### Required action
Lines below that include "always" are the answer; copy each one.
*** Material to process ***
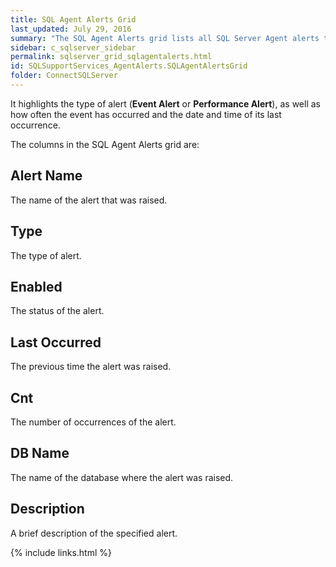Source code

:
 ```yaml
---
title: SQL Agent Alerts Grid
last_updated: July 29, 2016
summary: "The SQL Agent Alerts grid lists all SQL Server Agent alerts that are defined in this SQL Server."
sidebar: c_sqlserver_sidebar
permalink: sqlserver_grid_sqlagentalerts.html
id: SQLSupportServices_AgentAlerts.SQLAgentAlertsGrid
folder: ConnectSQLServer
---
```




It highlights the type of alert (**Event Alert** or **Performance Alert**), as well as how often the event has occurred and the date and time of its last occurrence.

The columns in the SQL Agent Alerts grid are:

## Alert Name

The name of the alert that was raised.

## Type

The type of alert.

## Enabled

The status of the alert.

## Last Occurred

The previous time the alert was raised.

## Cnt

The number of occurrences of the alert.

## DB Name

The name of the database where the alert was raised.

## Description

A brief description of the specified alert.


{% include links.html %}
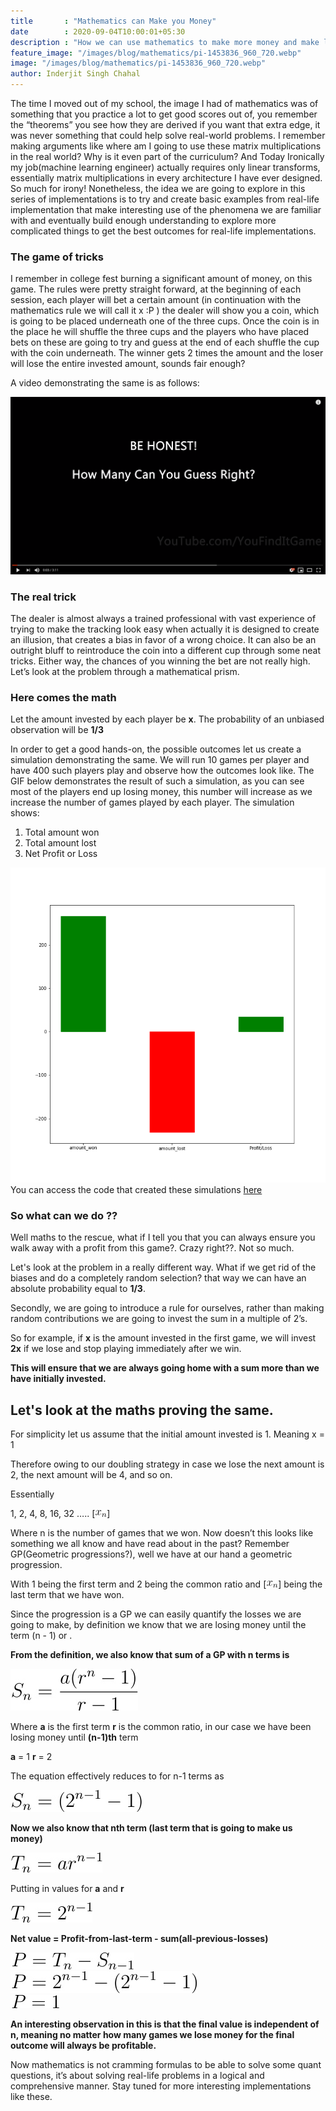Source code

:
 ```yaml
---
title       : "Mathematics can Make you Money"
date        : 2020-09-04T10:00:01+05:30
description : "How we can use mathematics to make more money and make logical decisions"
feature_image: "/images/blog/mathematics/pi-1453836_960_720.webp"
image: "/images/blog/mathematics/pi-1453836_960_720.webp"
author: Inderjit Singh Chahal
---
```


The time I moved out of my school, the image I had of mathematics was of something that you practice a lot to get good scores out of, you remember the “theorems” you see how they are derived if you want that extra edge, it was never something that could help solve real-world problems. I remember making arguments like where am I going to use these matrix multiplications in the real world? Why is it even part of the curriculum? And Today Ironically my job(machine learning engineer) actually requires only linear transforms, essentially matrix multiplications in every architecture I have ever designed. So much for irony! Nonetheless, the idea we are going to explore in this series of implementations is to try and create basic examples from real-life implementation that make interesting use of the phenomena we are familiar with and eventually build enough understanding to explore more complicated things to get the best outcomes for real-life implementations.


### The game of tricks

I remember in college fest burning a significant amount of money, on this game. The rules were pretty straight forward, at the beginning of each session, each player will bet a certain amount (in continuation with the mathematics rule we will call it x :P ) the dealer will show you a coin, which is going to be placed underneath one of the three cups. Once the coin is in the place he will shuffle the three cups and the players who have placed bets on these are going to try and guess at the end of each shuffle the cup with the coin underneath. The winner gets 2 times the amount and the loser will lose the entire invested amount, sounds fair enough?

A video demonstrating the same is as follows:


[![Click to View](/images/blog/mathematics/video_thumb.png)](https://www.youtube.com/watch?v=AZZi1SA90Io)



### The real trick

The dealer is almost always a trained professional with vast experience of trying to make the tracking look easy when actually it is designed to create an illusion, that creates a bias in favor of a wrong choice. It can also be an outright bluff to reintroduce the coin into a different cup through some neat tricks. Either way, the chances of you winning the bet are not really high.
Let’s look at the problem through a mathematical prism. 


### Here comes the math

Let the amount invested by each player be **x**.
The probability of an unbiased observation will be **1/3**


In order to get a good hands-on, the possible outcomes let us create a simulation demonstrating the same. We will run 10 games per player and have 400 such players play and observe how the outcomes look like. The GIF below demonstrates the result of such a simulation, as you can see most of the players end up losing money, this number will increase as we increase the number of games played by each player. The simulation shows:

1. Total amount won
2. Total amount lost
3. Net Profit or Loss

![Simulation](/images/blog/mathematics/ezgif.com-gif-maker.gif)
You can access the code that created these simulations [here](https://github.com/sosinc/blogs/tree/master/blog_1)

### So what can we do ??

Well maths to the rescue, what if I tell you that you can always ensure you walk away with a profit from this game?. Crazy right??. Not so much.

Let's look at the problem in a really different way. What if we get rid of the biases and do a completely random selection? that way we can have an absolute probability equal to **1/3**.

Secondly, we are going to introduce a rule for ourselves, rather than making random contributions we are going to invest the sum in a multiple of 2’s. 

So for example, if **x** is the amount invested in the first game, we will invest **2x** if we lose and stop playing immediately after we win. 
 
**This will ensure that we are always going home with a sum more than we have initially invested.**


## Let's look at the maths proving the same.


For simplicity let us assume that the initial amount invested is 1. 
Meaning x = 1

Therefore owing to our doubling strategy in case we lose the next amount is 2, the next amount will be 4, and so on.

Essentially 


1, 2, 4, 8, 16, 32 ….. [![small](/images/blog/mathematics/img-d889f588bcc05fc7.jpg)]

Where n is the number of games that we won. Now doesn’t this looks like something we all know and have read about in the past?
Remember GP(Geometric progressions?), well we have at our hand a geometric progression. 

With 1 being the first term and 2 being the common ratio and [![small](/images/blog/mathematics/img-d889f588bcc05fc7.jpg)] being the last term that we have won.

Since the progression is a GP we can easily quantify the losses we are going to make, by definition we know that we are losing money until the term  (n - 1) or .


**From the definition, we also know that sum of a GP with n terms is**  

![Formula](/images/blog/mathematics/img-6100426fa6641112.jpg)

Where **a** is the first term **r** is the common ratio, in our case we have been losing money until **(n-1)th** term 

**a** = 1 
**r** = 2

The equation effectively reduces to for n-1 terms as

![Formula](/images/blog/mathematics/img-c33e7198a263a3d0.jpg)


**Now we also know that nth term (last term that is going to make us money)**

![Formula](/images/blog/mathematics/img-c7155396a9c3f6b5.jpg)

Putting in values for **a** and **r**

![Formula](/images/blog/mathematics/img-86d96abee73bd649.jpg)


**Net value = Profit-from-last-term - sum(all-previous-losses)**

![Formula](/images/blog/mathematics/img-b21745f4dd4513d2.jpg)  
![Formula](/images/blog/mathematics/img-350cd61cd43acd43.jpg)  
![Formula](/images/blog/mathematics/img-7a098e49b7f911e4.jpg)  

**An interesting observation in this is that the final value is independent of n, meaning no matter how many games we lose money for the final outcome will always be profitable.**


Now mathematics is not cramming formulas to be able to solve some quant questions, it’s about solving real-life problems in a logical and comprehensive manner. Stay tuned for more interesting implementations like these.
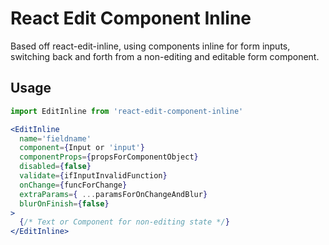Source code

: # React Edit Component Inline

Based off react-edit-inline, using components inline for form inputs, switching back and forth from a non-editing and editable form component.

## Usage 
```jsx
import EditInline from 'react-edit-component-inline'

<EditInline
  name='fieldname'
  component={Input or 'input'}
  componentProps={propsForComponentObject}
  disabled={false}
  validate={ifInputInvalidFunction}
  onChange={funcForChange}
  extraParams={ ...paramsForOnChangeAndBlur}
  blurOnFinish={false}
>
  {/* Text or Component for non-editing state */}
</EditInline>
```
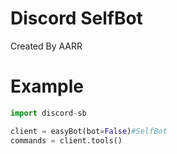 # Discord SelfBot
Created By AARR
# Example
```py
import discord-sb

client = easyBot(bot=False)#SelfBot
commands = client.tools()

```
*** End of Material to process ***
*** Material to process ***
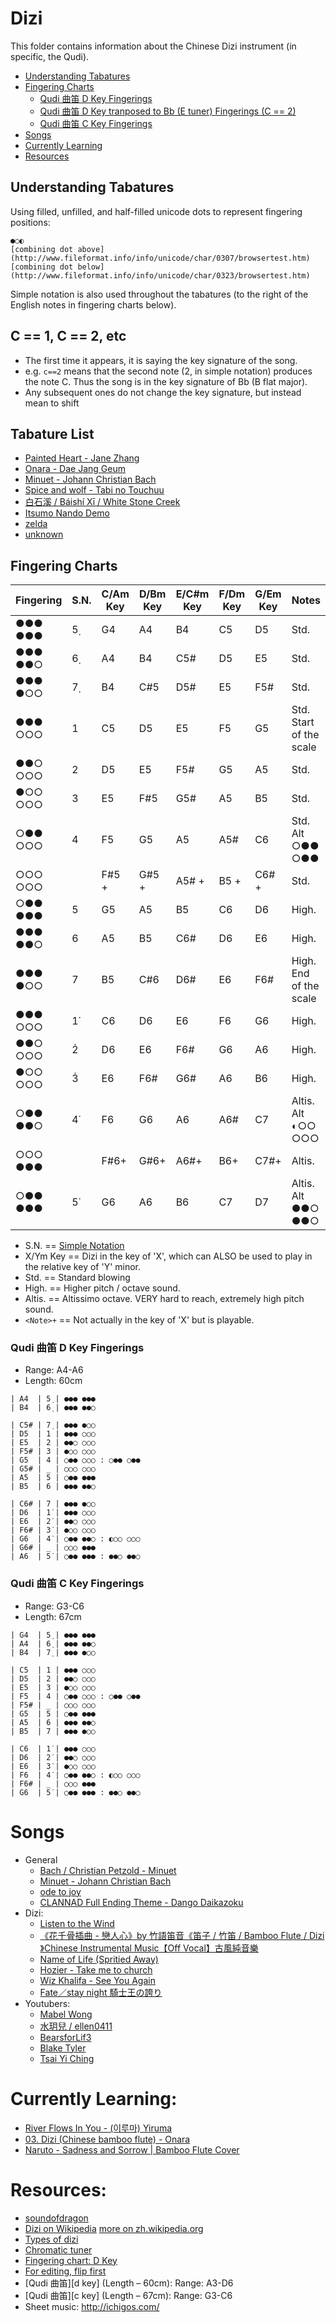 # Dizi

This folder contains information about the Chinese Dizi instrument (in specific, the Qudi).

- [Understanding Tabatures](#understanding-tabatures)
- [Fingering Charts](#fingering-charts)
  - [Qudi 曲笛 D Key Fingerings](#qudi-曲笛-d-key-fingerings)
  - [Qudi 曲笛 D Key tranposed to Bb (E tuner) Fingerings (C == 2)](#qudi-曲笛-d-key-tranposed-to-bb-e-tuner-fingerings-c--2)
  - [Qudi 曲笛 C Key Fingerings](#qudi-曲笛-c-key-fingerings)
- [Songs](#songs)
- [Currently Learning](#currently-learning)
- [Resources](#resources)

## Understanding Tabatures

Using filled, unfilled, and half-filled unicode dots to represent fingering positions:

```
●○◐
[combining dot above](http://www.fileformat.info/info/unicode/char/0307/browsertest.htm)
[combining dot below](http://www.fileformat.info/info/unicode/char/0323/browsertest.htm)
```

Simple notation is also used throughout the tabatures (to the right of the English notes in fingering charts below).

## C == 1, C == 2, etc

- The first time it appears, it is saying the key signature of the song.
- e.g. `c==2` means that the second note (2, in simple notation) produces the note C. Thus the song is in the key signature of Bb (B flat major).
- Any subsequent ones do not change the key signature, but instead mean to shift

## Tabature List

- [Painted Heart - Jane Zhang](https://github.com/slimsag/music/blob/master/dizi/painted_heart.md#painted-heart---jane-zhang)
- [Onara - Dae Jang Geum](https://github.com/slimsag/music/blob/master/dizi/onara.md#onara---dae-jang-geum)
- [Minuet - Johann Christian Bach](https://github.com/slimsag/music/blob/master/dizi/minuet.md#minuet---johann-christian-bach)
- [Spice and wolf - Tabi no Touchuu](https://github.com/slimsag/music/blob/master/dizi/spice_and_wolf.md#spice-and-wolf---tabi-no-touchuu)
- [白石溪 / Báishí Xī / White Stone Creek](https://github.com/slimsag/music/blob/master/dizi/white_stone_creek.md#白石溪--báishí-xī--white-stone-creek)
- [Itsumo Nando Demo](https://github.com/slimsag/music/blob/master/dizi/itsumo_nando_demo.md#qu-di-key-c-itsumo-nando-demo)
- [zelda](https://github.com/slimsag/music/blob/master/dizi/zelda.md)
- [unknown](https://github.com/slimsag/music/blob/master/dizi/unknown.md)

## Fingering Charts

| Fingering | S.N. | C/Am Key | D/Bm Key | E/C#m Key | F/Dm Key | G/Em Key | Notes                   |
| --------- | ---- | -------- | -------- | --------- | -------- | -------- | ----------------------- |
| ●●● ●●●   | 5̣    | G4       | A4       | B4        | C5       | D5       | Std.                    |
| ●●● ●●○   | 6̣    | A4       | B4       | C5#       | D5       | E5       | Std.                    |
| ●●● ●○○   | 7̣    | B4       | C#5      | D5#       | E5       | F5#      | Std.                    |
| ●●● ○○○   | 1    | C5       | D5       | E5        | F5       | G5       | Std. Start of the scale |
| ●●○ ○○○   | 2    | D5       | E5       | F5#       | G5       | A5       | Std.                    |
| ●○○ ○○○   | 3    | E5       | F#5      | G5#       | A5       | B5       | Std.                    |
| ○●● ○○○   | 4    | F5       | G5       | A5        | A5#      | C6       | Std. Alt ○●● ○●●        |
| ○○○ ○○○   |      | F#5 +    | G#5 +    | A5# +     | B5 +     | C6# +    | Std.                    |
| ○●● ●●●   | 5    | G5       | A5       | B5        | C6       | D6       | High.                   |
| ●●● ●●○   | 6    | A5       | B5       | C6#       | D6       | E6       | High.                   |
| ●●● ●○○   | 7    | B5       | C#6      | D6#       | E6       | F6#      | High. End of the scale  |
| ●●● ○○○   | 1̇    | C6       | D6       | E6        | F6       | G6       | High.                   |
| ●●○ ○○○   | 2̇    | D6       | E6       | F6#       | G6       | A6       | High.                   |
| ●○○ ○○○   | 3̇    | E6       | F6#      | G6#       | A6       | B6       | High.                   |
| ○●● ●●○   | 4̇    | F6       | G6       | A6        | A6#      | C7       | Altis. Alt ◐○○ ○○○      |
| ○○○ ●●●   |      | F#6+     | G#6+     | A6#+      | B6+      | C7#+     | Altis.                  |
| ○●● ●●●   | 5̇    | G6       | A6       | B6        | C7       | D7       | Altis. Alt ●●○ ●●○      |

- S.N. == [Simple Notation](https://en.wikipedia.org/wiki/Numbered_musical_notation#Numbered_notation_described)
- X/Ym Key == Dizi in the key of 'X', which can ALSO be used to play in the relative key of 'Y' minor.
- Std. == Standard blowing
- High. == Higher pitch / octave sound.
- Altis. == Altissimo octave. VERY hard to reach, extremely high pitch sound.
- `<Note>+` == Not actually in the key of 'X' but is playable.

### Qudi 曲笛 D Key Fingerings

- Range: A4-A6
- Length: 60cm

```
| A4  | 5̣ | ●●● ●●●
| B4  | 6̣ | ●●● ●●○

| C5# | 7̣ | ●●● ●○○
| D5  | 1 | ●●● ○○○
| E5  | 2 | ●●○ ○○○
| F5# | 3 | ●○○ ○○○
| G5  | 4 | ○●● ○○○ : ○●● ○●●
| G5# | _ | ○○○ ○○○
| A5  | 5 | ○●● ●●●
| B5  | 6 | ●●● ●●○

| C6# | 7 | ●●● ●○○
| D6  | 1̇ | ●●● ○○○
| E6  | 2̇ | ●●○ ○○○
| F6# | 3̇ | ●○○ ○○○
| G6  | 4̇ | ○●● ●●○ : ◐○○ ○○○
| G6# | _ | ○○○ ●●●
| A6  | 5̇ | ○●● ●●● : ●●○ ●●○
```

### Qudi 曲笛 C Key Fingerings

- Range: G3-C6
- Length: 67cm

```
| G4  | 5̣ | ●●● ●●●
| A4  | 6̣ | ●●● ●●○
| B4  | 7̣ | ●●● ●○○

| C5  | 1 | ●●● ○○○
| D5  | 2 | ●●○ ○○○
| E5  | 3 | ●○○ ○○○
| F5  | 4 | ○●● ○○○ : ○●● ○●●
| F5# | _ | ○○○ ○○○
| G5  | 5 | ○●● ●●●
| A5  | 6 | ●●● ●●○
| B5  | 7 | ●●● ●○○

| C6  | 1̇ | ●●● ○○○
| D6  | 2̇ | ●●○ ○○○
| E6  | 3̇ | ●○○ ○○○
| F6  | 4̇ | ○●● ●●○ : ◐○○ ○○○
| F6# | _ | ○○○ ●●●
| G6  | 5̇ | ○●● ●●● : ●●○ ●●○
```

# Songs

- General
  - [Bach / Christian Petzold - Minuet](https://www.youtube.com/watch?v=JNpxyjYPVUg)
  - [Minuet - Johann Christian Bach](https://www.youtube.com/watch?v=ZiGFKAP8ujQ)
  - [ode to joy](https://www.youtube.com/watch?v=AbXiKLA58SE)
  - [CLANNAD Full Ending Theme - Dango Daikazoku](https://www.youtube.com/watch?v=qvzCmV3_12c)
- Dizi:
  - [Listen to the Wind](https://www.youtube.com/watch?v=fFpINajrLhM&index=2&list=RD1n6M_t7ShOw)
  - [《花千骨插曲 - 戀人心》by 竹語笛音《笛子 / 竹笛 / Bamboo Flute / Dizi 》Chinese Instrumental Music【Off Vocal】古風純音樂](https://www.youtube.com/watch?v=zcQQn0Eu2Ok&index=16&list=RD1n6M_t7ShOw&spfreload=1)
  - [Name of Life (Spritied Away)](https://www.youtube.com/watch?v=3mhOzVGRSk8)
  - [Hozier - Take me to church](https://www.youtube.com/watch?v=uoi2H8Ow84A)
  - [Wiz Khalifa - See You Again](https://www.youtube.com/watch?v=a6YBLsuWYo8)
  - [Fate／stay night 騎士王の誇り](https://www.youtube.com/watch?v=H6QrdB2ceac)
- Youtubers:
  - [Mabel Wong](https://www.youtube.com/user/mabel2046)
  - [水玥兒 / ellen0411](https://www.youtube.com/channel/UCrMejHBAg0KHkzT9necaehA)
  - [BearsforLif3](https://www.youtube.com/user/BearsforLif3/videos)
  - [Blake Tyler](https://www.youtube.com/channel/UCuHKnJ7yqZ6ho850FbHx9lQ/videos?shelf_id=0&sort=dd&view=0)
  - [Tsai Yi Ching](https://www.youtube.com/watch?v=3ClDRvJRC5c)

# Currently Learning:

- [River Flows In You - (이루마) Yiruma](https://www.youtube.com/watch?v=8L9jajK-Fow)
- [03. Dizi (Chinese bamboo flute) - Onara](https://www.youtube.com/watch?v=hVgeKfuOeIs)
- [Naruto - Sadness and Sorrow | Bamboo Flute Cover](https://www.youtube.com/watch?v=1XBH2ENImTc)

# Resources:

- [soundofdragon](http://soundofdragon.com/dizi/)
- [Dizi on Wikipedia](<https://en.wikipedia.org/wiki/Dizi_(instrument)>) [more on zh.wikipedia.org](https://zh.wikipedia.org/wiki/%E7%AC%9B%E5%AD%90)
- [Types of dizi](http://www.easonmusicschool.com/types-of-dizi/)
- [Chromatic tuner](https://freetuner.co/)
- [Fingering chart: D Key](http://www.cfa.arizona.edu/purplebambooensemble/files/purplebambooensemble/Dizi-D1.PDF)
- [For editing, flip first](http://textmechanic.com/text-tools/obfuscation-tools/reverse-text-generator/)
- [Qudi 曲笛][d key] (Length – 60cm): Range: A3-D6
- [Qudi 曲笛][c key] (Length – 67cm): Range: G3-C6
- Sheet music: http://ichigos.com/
*** End of Material to process ***
### Result of this task
The dealer is almost always a trained professional with vast experience of trying to make the tracking look easy when actually it is designed to create an illusion, that creates a bias in favor of a wrong choice. It can also be an outright bluff to reintroduce the coin into a different cup through some neat tricks. Either way, the chances of you winning the bet are not really high.
Well maths to the rescue, what if I tell you that you can always ensure you walk away with a profit from this game?. Crazy right??. Not so much.
**This will ensure that we are always going home with a sum more than we have initially invested.**
**An interesting observation in this is that the final value is independent of n, meaning no matter how many games we lose money for the final outcome will always be profitable.**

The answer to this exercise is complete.